Counter and namedtuple

2015-09-01 20:22 | Source

Collections¶

Counter - For counting the number of things in a thing :)
namedtuple - For writing self-documenting code!

collection.Counter¶

Counters are dictionaries that have a number value for each key. They're very useful when you need to count the number of elements in a collection, for example the word count of a portion of text.

In [1]:

from collections import Counter, namedtuple
from pathlib import Path
from pprint import pprint
import requests
import csv

In [2]:

# Here we count the colors in a list
color_count = Counter(['red', 'blue', 'red', 'green', 'blue', 'blue', 'yellow'])
print('color_count:', color_count, '\n')

# Values can also be passed explicitly
color_count_2 = Counter(red=5, green=2, blue=7, orange=1)
print('color_count_2:', color_count_2, '\n')

# We can also compare Counter objects

# Addition
print('addition:', color_count + color_count_2, '\n')

# Subtraction
print('subtraction:', color_count - color_count_2, '\n')

# Intersection
print('intersection:', color_count & color_count_2, '\n')

# Union
print('union:', color_count | color_count_2, '\n')

color_count: Counter({'blue': 3, 'red': 2, 'yellow': 1, 'green': 1}) 

color_count_2: Counter({'blue': 7, 'red': 5, 'green': 2, 'orange': 1}) 

addition: Counter({'blue': 10, 'red': 7, 'green': 3, 'orange': 1, 'yellow': 1}) 

subtraction: Counter({'yellow': 1}) 

intersection: Counter({'blue': 3, 'red': 2, 'green': 1}) 

union: Counter({'blue': 7, 'red': 5, 'green': 2, 'orange': 1, 'yellow': 1})

In [3]:

# Let's do a word count on Dr.
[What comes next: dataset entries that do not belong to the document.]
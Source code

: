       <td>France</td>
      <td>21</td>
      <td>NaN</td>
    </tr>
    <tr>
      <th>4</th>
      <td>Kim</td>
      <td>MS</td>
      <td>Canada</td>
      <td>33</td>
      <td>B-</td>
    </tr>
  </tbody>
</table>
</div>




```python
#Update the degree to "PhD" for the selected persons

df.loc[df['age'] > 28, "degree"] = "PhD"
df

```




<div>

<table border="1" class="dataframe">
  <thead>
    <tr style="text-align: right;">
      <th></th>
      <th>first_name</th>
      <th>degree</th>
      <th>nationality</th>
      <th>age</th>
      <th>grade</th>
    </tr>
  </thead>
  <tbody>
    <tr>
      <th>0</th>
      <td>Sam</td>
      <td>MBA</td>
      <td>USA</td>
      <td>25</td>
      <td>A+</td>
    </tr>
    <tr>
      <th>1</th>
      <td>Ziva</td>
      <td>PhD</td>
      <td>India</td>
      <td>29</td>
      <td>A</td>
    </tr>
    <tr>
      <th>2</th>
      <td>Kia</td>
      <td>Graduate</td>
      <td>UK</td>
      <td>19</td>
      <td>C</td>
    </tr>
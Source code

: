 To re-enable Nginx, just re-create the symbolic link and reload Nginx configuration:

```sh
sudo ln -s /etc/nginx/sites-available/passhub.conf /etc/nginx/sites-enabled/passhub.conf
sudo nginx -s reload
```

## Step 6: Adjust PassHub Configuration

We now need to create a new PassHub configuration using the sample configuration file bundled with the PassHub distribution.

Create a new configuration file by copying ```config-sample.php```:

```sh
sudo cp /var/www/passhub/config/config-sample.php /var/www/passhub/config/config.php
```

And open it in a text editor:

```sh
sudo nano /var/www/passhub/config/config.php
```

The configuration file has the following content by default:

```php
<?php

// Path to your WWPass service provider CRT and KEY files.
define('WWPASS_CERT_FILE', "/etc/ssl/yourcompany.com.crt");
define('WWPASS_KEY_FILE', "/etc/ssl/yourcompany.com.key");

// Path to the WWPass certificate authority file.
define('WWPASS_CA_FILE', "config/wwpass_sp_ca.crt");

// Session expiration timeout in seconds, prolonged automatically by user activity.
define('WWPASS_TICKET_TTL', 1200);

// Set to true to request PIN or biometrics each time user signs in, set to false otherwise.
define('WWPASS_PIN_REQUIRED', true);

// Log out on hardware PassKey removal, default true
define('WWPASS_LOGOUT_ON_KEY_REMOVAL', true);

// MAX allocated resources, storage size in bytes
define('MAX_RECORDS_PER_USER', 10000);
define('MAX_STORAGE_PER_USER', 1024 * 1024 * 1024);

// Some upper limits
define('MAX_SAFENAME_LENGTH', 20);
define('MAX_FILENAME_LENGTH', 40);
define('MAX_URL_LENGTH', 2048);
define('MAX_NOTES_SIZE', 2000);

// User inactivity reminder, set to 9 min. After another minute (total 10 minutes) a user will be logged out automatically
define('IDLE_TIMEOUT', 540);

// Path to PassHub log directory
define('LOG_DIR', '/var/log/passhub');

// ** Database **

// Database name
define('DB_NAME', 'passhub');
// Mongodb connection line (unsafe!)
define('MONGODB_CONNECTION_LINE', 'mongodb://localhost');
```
Suess' Yertle the Turtle
r = requests.get('http://www.spunk.org/texts/prose/sp000212.txt')
yertle = Counter(r.text.split())

print('Most common 10 words:')
print('\n'.join(map(str, yertle.most_common(10))), '\n')

print('Least common 10 words:')
print('\n'.join(map(str, yertle.most_common()[:-11:-1])))

Most common 10 words:
('the', 70)
('of', 32)
('a', 30)
('And', 23)
('I', 21)
('king', 18)
('and', 17)
('he', 14)
('all', 14)
('that', 13) 

Least common 10 words:
('groan', 1)
('I!"', 1)
('burp', 1)
('Looked', 1)
('small.', 1)
('stay', 1)
('families', 1)
('back.', 1)
('seeing', 1)
('everything', 1)

collections.namedtuple¶

namedtuples allow you to write self-documenting code. They're most useful when you end up iterating over streams of data (like the rows in a csv) where you don't want to creates tuples and refer to them by their number index but where creating a dictionary may not be necessary. You can combine them with Counters to do cool stuff :)

In [4]:

Person = namedtuple('Person', ['name', 'age'])

amy = Person('Amy', 31)
print(amy, '\n')

bob = Person(name='Bob', age=17)
print(bob, '\n')

susan = Person(**{'name': 'Susan', 'age': 45})
print(susan, '\n')

people = [
    ('Aaron', 56),
    ('Wilfred', 89),
    ('Bertha', 2)
    ]

pprint(list(map(Person._make, people)))

Person(name='Amy', age=31) 

Person(name='Bob', age=17) 

Person(name='Susan', age=45) 

[Person(name='Aaron', age=56),
 Person(name='Wilfred', age=89),
 Person(name='Bertha', age=2)]

In [5]:

def clean_line(line):
    """
    Return a version of the string that is more compatible
    with the creation of namedtuples.
    """
    clean_word = lambda string: string.strip('\n ?').replace(' ', '_').replace('-', '_')
    return list(map(clean_word, line.split(',')))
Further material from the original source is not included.